那身影佝偻着,贴着墙根,脚步轻得没有一丝声响,在斑驳的月影下,宛如一个游荡的怨鬼。
正是易中海。
他没有回屋睡觉,满腔的怒火与杀机让他根本无法安眠。
他穿过中院,绕过月亮门,径直走向了后院。
他的目标明确——后院最里头,那间终年不见光的屋子。
聋老太太的屋子。
他需要一个盟友。
一个在辈分上,能将何雨柱死死压制的绝对权威!
聋老太太,这位参加过革命、享受着特殊津贴的老人,就是整个四合院里唯一的“定海神针”。
她平日里不问世事,看似糊涂,但易中海比谁都清楚,这位老太太心里跟明镜似的。更重要的是,她的话,在院里就是“圣旨”。

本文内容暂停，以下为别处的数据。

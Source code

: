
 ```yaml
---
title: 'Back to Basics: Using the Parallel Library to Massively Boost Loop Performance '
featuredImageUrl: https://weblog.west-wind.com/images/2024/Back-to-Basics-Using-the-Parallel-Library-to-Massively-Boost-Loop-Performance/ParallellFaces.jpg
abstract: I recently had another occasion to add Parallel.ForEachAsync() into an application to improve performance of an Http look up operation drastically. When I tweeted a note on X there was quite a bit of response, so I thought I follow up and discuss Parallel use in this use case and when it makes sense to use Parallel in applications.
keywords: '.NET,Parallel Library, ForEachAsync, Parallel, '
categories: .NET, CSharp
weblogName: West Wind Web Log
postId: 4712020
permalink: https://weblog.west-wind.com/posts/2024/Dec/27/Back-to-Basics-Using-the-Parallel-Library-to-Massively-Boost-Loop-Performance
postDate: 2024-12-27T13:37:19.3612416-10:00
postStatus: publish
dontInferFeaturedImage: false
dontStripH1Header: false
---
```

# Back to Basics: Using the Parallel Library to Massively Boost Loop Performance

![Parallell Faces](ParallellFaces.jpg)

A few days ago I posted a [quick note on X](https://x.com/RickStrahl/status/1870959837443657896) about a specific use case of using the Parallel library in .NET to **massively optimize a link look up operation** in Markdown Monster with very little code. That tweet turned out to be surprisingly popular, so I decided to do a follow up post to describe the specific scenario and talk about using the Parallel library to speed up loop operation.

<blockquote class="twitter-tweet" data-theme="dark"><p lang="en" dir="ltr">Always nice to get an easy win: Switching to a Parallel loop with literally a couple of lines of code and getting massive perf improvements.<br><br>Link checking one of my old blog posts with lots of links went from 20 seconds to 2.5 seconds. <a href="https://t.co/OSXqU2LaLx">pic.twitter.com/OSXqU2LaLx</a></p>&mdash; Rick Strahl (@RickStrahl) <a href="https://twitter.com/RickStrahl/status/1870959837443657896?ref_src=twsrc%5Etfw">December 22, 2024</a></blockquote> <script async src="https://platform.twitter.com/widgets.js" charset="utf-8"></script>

只要能说动她,让她出面,哪怕只是一句话,就足以让何雨柱在整个院子的道义上,彻底陷入被动!
“咚,咚咚。”
易中海站在门前,压抑着呼吸,用指关节极轻地叩击着那扇破旧的木门。
声音不大,却在寂静的夜里传出很远。
许久,屋里才传来一阵窸窸窣窣的响动,接着,一道苍老而沙哑的声音响起。
“谁啊?”
“老太太,是我,中海。”
易中海的声音压得极低,充满了晚辈对长辈的恭敬。
门轴发出一声令人牙酸的“吱呀”声,开了一道缝。
昏黄的油灯光芒从门缝里透出,照亮了易中海那张写满焦虑与“委屈”的脸。
“这么晚了,什么事?”
“老太太,出大事了!”
易中海闪身进屋,反手将门轻轻带上,他将早已在心里演练了无数遍的说辞,用一种悲愤交加、痛心疾首的语气,添油加醋地说了出来。
在他的描述中,棒梗偷钱的事被一笔带过,变成了小孩子不懂事,而他作为壹大爷,只是想“顾全大局”、“教育孩子”。
而何雨柱,则成了一个仗着自己能赚钱,就目无尊长、六亲不认的白眼狼!
“……您是没瞧见,他就因为那点肉,指着我的鼻子骂!骂我就算了,我一把年纪,受点委屈没什么。可他连院里所有长辈都不放在眼里了啊!”
“他说,他赚的钱,他买的肉,以后谁也别想沾!这是什么话?一个院里住着,不就应该互帮互助吗?他这是要跟全院的人割裂开啊!”
易中海声情并茂,重点渲染何雨柱对长辈的“不敬”,以及那种“独吞财富”的自私行为。
他知道老一辈人最看重什么。
就是规矩!就是孝道!就是集体!
聋老太太坐在炕沿上,那张布满沟壑的脸在跳动的灯火下忽明忽暗,一双浑浊的眼睛,静静地听着。
当易中海说到何雨柱当众宣布“谁也别想占他一分一毫便宜”时,老太太那一直没什么表情的脸上,眉头终于紧紧地锁了起来。
“这个混账东西!”
老太太一拍炕沿,声音不大,却透着一股不容置喙的威严。
易中海心中一喜,知道火候到了。
聋老太太,被他说动了!
一丝阴冷的希望,在他心底重新燃起。有老太太出面,何雨柱就算再横,也得掂量掂量“不孝”这顶大帽子的分量!
然而,当他走出聋老太太的屋子,重新站在冰冷的夜风中时,那点刚刚升起的希望,又迅速被一股寒意所取代。
他脑海里,不受控制地回放出何雨柱那充满煞气的眼神,以及那句掷地有声的——
“我就打断谁的腿!”
光靠老太太的“辈分”压制,恐怕不够。
现在的何雨柱,是一头认死理的疯牛,光讲道理,光用名声压他,恐怕不行。
他需要一把刀。
一把能真正执行他意志,能让何雨柱感到痛的刀!
一个有活力,敢下手,并且心术不正,可以被他轻易操控的棋子!
易中海的脚步停在了中院,他阴冷的目光,在黑暗中缓缓扫过院里的每一扇门窗,像是在挑选着合适的猎物。